> [Task to complete]: Would you please output the lines of the data below from the one containing "topic to publish" to the end, exactly and with nothing added?

> [Extracted information]:
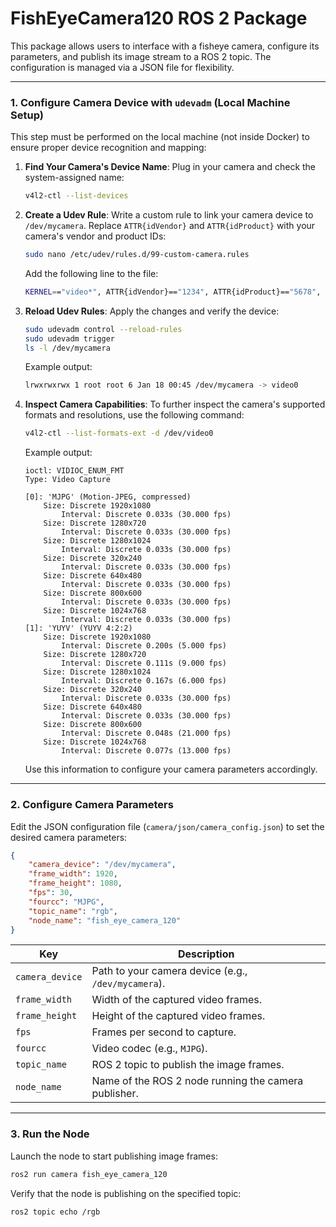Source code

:# FishEyeCamera120 ROS 2 Package

This package allows users to interface with a fisheye camera, configure its parameters, and publish its image stream to a ROS 2 topic. The configuration is managed via a JSON file for flexibility.

---

### 1. Configure Camera Device with `udevadm` (Local Machine Setup)

This step must be performed on the local machine (not inside Docker) to ensure proper device recognition and mapping:

1. **Find Your Camera's Device Name**:
   Plug in your camera and check the system-assigned name:

   ```bash
   v4l2-ctl --list-devices
   ```

2. **Create a Udev Rule**:
   Write a custom rule to link your camera device to `/dev/mycamera`. Replace `ATTR{idVendor}` and `ATTR{idProduct}` with your camera's vendor and product IDs:

   ```bash
   sudo nano /etc/udev/rules.d/99-custom-camera.rules
   ```

   Add the following line to the file:

   ```bash
   KERNEL=="video*", ATTR{idVendor}=="1234", ATTR{idProduct}=="5678", SYMLINK+="mycamera"
   ```

3. **Reload Udev Rules**:
   Apply the changes and verify the device:

   ```bash
   sudo udevadm control --reload-rules
   sudo udevadm trigger
   ls -l /dev/mycamera
   ```

   Example output:

   ```bash
   lrwxrwxrwx 1 root root 6 Jan 18 00:45 /dev/mycamera -> video0
   ```

4. **Inspect Camera Capabilities**:
   To further inspect the camera's supported formats and resolutions, use the following command:

   ```bash
   v4l2-ctl --list-formats-ext -d /dev/video0
   ```

   Example output:

   ```plaintext
   ioctl: VIDIOC_ENUM_FMT
   Type: Video Capture

   [0]: 'MJPG' (Motion-JPEG, compressed)
       Size: Discrete 1920x1080
           Interval: Discrete 0.033s (30.000 fps)
       Size: Discrete 1280x720
           Interval: Discrete 0.033s (30.000 fps)
       Size: Discrete 1280x1024
           Interval: Discrete 0.033s (30.000 fps)
       Size: Discrete 320x240
           Interval: Discrete 0.033s (30.000 fps)
       Size: Discrete 640x480
           Interval: Discrete 0.033s (30.000 fps)
       Size: Discrete 800x600
           Interval: Discrete 0.033s (30.000 fps)
       Size: Discrete 1024x768
           Interval: Discrete 0.033s (30.000 fps)
   [1]: 'YUYV' (YUYV 4:2:2)
       Size: Discrete 1920x1080
           Interval: Discrete 0.200s (5.000 fps)
       Size: Discrete 1280x720
           Interval: Discrete 0.111s (9.000 fps)
       Size: Discrete 1280x1024
           Interval: Discrete 0.167s (6.000 fps)
       Size: Discrete 320x240
           Interval: Discrete 0.033s (30.000 fps)
       Size: Discrete 640x480
           Interval: Discrete 0.033s (30.000 fps)
       Size: Discrete 800x600
           Interval: Discrete 0.048s (21.000 fps)
       Size: Discrete 1024x768
           Interval: Discrete 0.077s (13.000 fps)
   ```

   Use this information to configure your camera parameters accordingly.

---

### 2. Configure Camera Parameters

Edit the JSON configuration file (`camera/json/camera_config.json`) to set the desired camera parameters:

```json
{
    "camera_device": "/dev/mycamera",
    "frame_width": 1920,
    "frame_height": 1080,
    "fps": 30,
    "fourcc": "MJPG",
    "topic_name": "rgb",
    "node_name": "fish_eye_camera_120"
}
```

| **Key**         | **Description**                                      |
| --------------- | ---------------------------------------------------- |
| `camera_device` | Path to your camera device (e.g., `/dev/mycamera`).  |
| `frame_width`   | Width of the captured video frames.                  |
| `frame_height`  | Height of the captured video frames.                 |
| `fps`           | Frames per second to capture.                        |
| `fourcc`        | Video codec (e.g., `MJPG`).                          |
| `topic_name`    | ROS 2 topic to publish the image frames.             |
| `node_name`     | Name of the ROS 2 node running the camera publisher. |

---

### 3. Run the Node

Launch the node to start publishing image frames:

```bash
ros2 run camera fish_eye_camera_120
```

Verify that the node is publishing on the specified topic:

```bash
ros2 topic echo /rgb
```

> [Answer to this problem]:
| `topic_name`    | ROS 2 topic to publish the image frames.             |
| `node_name`     | Name of the ROS 2 node running the camera publisher. |

---

### 3. Run the Node

Launch the node to start publishing image frames:

```bash
ros2 run camera fish_eye_camera_120
```

Verify that the node is publishing on the specified topic:

```bash
ros2 topic echo /rgb
```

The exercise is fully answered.